§ **Instructions to follow**: Of the records that follow, copy only the lines from the line containing "Zum anderen werden" to the line containing "Für die Bereitstellung von Primärregelreserve", both included, exactly as written.

§ **Data supplied**:
..........

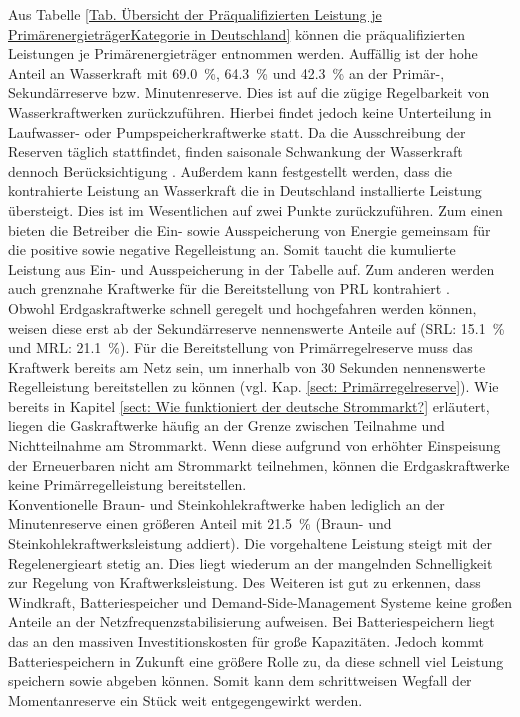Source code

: 			Aus Tabelle \ref{Tab. Übersicht der Präqualifizierten Leistung je PrimärenergieträgerKategorie in Deutschland} können die präqualifizierten Leistungen je Primärenergieträger entnommen werden.
			Auffällig ist der hohe Anteil an Wasserkraft mit \SI{69,0}{\percent}, \SI{64,3}{\percent} und \SI{42,3}{\percent} an der Primär-, Sekundärreserve bzw. Minutenreserve.
			Dies ist auf die zügige Regelbarkeit von Wasserkraftwerken zurückzuführen.
			Hierbei findet jedoch keine Unterteilung in Laufwasser- oder Pumpspeicherkraftwerke statt.
			Da die Ausschreibung der Reserven täglich stattfindet, finden saisonale Schwankung der Wasserkraft dennoch Berücksichtigung \cite[S. 80]{Doktorarbeit_Reitsam}. 
			Außerdem kann festgestellt werden, dass die kontrahierte Leistung an Wasserkraft die in Deutschland installierte Leistung übersteigt.
			Dies ist im Wesentlichen auf zwei Punkte zurückzuführen.
			Zum einen bieten die Betreiber die Ein- sowie Ausspeicherung von Energie gemeinsam für die positive sowie negative Regelleistung an.
			Somit taucht die kumulierte Leistung aus Ein- und Ausspeicherung in der Tabelle auf.
			Zum anderen werden auch grenznahe Kraftwerke für die Bereitstellung von PRL kontrahiert \cite[S. 144]{Bericht_Wasserkraft}. \\
			
			Obwohl Erdgaskraftwerke schnell geregelt und hochgefahren werden können, weisen diese erst ab der Sekundärreserve nennenswerte Anteile auf (SRL: \SI{15,1}{\percent} und MRL: \SI{21,1}{\percent}).
			Für die Bereitstellung von Primärregelreserve muss das Kraftwerk bereits am Netz sein, um innerhalb von \num{30} Sekunden nennenswerte Regelleistung bereitstellen zu können (vgl. Kap. \ref{sect: Primärregelreserve}). 
			Wie bereits in Kapitel \ref{sect: Wie funktioniert der deutsche Strommarkt?} erläutert, liegen die Gaskraftwerke häufig an der Grenze zwischen Teilnahme und Nichtteilnahme am Strommarkt.  
			Wenn diese aufgrund von erhöhter Einspeisung der Erneuerbaren nicht am Strommarkt teilnehmen, können die Erdgaskraftwerke keine Primärregelleistung bereitstellen. \\
			
			Konventionelle Braun- und Steinkohlekraftwerke haben lediglich an der Minutenreserve einen größeren Anteil mit \SI{21,5}{\percent} (Braun- und Steinkohlekraftwerksleistung addiert).
			Die vorgehaltene Leistung steigt mit der Regelenergieart stetig an.
			Dies liegt wiederum an der mangelnden Schnelligkeit zur Regelung von Kraftwerksleistung. 
			Des Weiteren ist gut zu erkennen, dass Windkraft, Batteriespeicher und Demand-Side-Management Systeme keine großen Anteile an der Netzfrequenzstabilisierung aufweisen. 
			Bei Batteriespeichern liegt das an den massiven Investitionskosten für große Kapazitäten. 
			Jedoch kommt Batteriespeichern in Zukunft eine größere Rolle zu, da diese schnell viel Leistung speichern sowie abgeben können.
			Somit kann dem schrittweisen Wegfall der Momentanreserve ein Stück weit entgegengewirkt werden.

..........

§ **Exercise result**:
			Zum anderen werden auch grenznahe Kraftwerke für die Bereitstellung von PRL kontrahiert \cite[S. 144]{Bericht_Wasserkraft}. \\
			
			Obwohl Erdgaskraftwerke schnell geregelt und hochgefahren werden können, weisen diese erst ab der Sekundärreserve nennenswerte Anteile auf (SRL: \SI{15,1}{\percent} und MRL: \SI{21,1}{\percent}).
			Für die Bereitstellung von Primärregelreserve muss das Kraftwerk bereits am Netz sein, um innerhalb von \num{30} Sekunden nennenswerte Regelleistung bereitstellen zu können (vgl. Kap. \ref{sect: Primärregelreserve}). 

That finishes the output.